YOUR OBJECTIVE >> Apart from the pictures, every entry below must be given again exactly.

____________

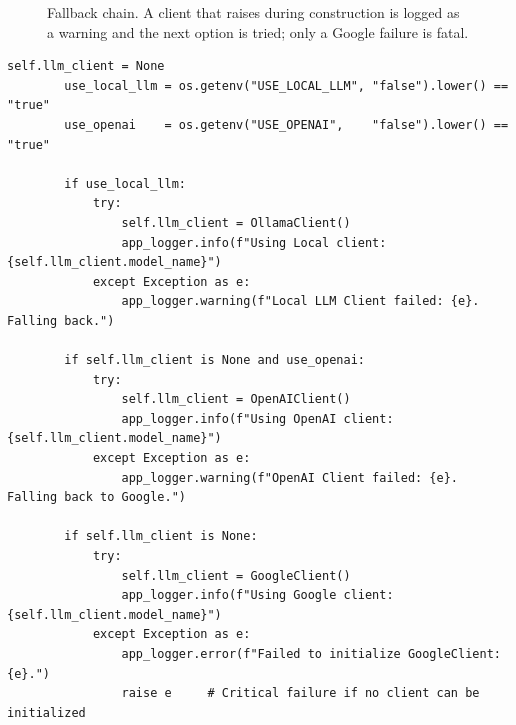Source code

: \begin{figure}[H]
\centering
{}
\caption{Fallback chain. A client that raises during construction is logged as a warning and the next option is tried; only a Google failure is fatal.}
\end{figure}

\begin{lstlisting}[style=py,firstnumber=48]
        self.llm_client = None
        use_local_llm = os.getenv("USE_LOCAL_LLM", "false").lower() == "true"
        use_openai    = os.getenv("USE_OPENAI",    "false").lower() == "true"

        if use_local_llm:
            try:
                self.llm_client = OllamaClient()
                app_logger.info(f"Using Local client: {self.llm_client.model_name}")
            except Exception as e:
                app_logger.warning(f"Local LLM Client failed: {e}. Falling back.")

        if self.llm_client is None and use_openai:
            try:
                self.llm_client = OpenAIClient()
                app_logger.info(f"Using OpenAI client: {self.llm_client.model_name}")
            except Exception as e:
                app_logger.warning(f"OpenAI Client failed: {e}. Falling back to Google.")

        if self.llm_client is None:
            try:
                self.llm_client = GoogleClient()
                app_logger.info(f"Using Google client: {self.llm_client.model_name}")
            except Exception as e:
                app_logger.error(f"Failed to initialize GoogleClient: {e}.")
                raise e     # Critical failure if no client can be initialized
\end{lstlisting}

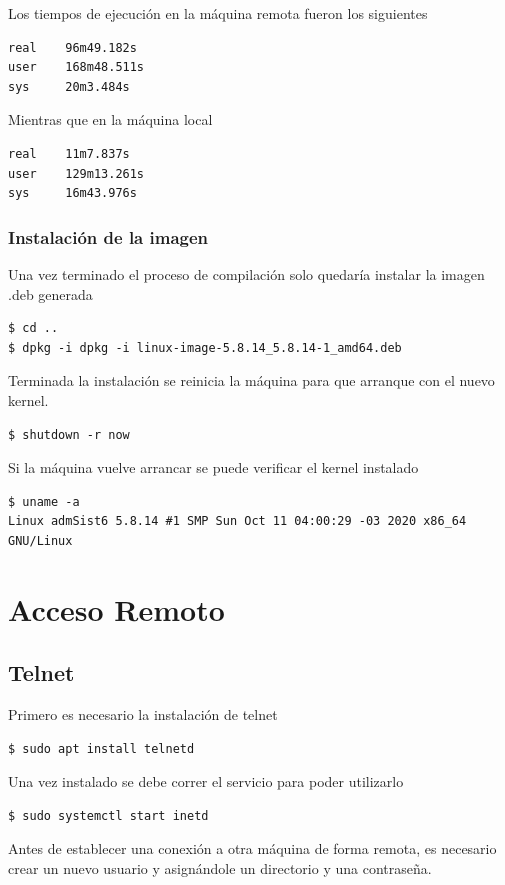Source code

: \documentclass[12pt]{article}
\begin{document}
Los tiempos de ejecución en la máquina remota fueron los siguientes
\begin{lstlisting}[frame=single]
real    96m49.182s
user    168m48.511s
sys     20m3.484s
\end{lstlisting}

Mientras que en la máquina local
\begin{lstlisting}[frame=single]
real    11m7.837s
user    129m13.261s
sys     16m43.976s
\end{lstlisting}

\subsubsection{Instalación de la imagen}

Una vez terminado el proceso de compilación solo quedaría instalar la imagen .deb generada
\begin{lstlisting}[frame=single]
$ cd ..
$ dpkg -i dpkg -i linux-image-5.8.14_5.8.14-1_amd64.deb
\end{lstlisting}

Terminada la instalación se reinicia la máquina para que arranque con el nuevo kernel. 
\begin{lstlisting}[frame=single]
$ shutdown -r now
\end{lstlisting}
Si la máquina vuelve arrancar se puede verificar el kernel instalado
\begin{lstlisting}[frame=single]
$ uname -a
Linux admSist6 5.8.14 #1 SMP Sun Oct 11 04:00:29 -03 2020 x86_64 GNU/Linux
\end{lstlisting}
\newpage
\section{Acceso Remoto}
\subsection{Telnet}

Primero es necesario la instalación de telnet
\begin{lstlisting}[frame=single]
$ sudo apt install telnetd
\end{lstlisting}

Una vez instalado se debe correr el servicio para poder utilizarlo
\begin{lstlisting}[frame=single]
$ sudo systemctl start inetd
\end{lstlisting}

Antes de establecer una conexión a otra máquina de forma remota, es necesario crear un nuevo usuario y asignándole un directorio y una contraseña.
\end{document}
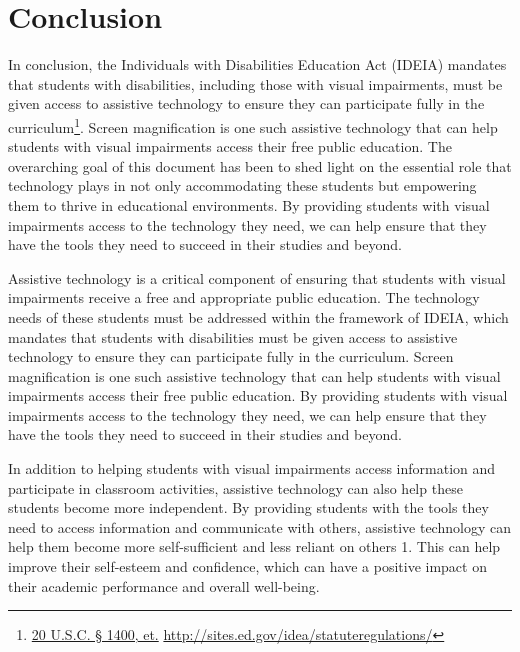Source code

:\hypertarget{conclusion}{}\chapter[\raggedright Conclusion\hfill\break ]{Conclusion}\label{conclusion}

In conclusion, the Individuals with Disabilities Education Act (IDEIA) mandates that students with disabilities, including those with visual impairments, must be given access to assistive technology to ensure they can participate fully in the curriculum\footnote{\raggedright \href{http://sites.ed.gov/idea/statuteregulations/}{20 U.S.C. § 1400, et.} \url{http://sites.ed.gov/idea/statuteregulations/}}. Screen magnification is one such assistive technology that can help students with visual impairments access their free public education. The overarching goal of this document has been  to shed light on the essential role that technology plays in not only accommodating these students but empowering them to thrive in educational environments. By providing students with visual impairments access to the technology they need, we can help ensure that they have the tools they need to succeed in their studies and beyond.

Assistive technology is a critical component of ensuring that students with visual impairments receive a free and appropriate public education. The technology needs of these students must be addressed within the framework of IDEIA, which mandates that students with disabilities must be given access to assistive technology to ensure they can participate fully in the curriculum. Screen magnification is one such assistive technology that can help students with visual impairments access their free public education. By providing students with visual impairments access to the technology they need, we can help ensure that they have the tools they need to succeed in their studies and beyond.

In addition to helping students with visual impairments access information and participate in classroom activities, assistive technology can also help these students become more independent. By providing students with the tools they need to access information and communicate with others, assistive technology can help them become more self-sufficient and less reliant on others 1. This can help improve their self-esteem and confidence, which can have a positive impact on their academic performance and overall well-being.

____________

RESULT BELOW >>
Source code

: \begin{figure}[H]
\centering
{}
\caption{Fallback chain. A client that raises during construction is logged as a warning and the next option is tried; only a Google failure is fatal.}
\end{figure}

\begin{lstlisting}[style=py,firstnumber=48]
        self.llm_client = None
        use_local_llm = os.getenv("USE_LOCAL_LLM", "false").lower() == "true"
        use_openai    = os.getenv("USE_OPENAI",    "false").lower() == "true"

        if use_local_llm:
            try:
                self.llm_client = OllamaClient()
                app_logger.info(f"Using Local client: {self.llm_client.model_name}")
            except Exception as e:
                app_logger.warning(f"Local LLM Client failed: {e}. Falling back.")

        if self.llm_client is None and use_openai:
            try:
                self.llm_client = OpenAIClient()
                app_logger.info(f"Using OpenAI client: {self.llm_client.model_name}")
            except Exception as e:
                app_logger.warning(f"OpenAI Client failed: {e}. Falling back to Google.")

        if self.llm_client is None:
            try:
                self.llm_client = GoogleClient()
                app_logger.info(f"Using Google client: {self.llm_client.model_name}")
            except Exception as e:
                app_logger.error(f"Failed to initialize GoogleClient: {e}.")
                raise e     # Critical failure if no client can be initialized
\end{lstlisting}

Source code

: \documentclass[12pt]{article}
\begin{document}
Los tiempos de ejecución en la máquina remota fueron los siguientes
\begin{lstlisting}[frame=single]
real    96m49.182s
user    168m48.511s
sys     20m3.484s
\end{lstlisting}

Mientras que en la máquina local
\begin{lstlisting}[frame=single]
real    11m7.837s
user    129m13.261s
sys     16m43.976s
\end{lstlisting}

\subsubsection{Instalación de la imagen}

Una vez terminado el proceso de compilación solo quedaría instalar la imagen .deb generada
\begin{lstlisting}[frame=single]
$ cd ..
$ dpkg -i dpkg -i linux-image-5.8.14_5.8.14-1_amd64.deb
\end{lstlisting}

Terminada la instalación se reinicia la máquina para que arranque con el nuevo kernel. 
\begin{lstlisting}[frame=single]
$ shutdown -r now
\end{lstlisting}
Si la máquina vuelve arrancar se puede verificar el kernel instalado
\begin{lstlisting}[frame=single]
$ uname -a
Linux admSist6 5.8.14 #1 SMP Sun Oct 11 04:00:29 -03 2020 x86_64 GNU/Linux
\end{lstlisting}
\newpage
\section{Acceso Remoto}
\subsection{Telnet}

Primero es necesario la instalación de telnet
\begin{lstlisting}[frame=single]
$ sudo apt install telnetd
\end{lstlisting}

Una vez instalado se debe correr el servicio para poder utilizarlo
\begin{lstlisting}[frame=single]
$ sudo systemctl start inetd
\end{lstlisting}

Antes de establecer una conexión a otra máquina de forma remota, es necesario crear un nuevo usuario y asignándole un directorio y una contraseña.
\end{document}
Source code

:\hypertarget{conclusion}{}\chapter[\raggedright Conclusion\hfill\break ]{Conclusion}\label{conclusion}

In conclusion, the Individuals with Disabilities Education Act (IDEIA) mandates that students with disabilities, including those with visual impairments, must be given access to assistive technology to ensure they can participate fully in the curriculum\footnote{\raggedright \href{http://sites.ed.gov/idea/statuteregulations/}{20 U.S.C. § 1400, et.} \url{http://sites.ed.gov/idea/statuteregulations/}}. Screen magnification is one such assistive technology that can help students with visual impairments access their free public education. The overarching goal of this document has been  to shed light on the essential role that technology plays in not only accommodating these students but empowering them to thrive in educational environments. By providing students with visual impairments access to the technology they need, we can help ensure that they have the tools they need to succeed in their studies and beyond.

Assistive technology is a critical component of ensuring that students with visual impairments receive a free and appropriate public education. The technology needs of these students must be addressed within the framework of IDEIA, which mandates that students with disabilities must be given access to assistive technology to ensure they can participate fully in the curriculum. Screen magnification is one such assistive technology that can help students with visual impairments access their free public education. By providing students with visual impairments access to the technology they need, we can help ensure that they have the tools they need to succeed in their studies and beyond.

In addition to helping students with visual impairments access information and participate in classroom activities, assistive technology can also help these students become more independent. By providing students with the tools they need to access information and communicate with others, assistive technology can help them become more self-sufficient and less reliant on others 1. This can help improve their self-esteem and confidence, which can have a positive impact on their academic performance and overall well-being.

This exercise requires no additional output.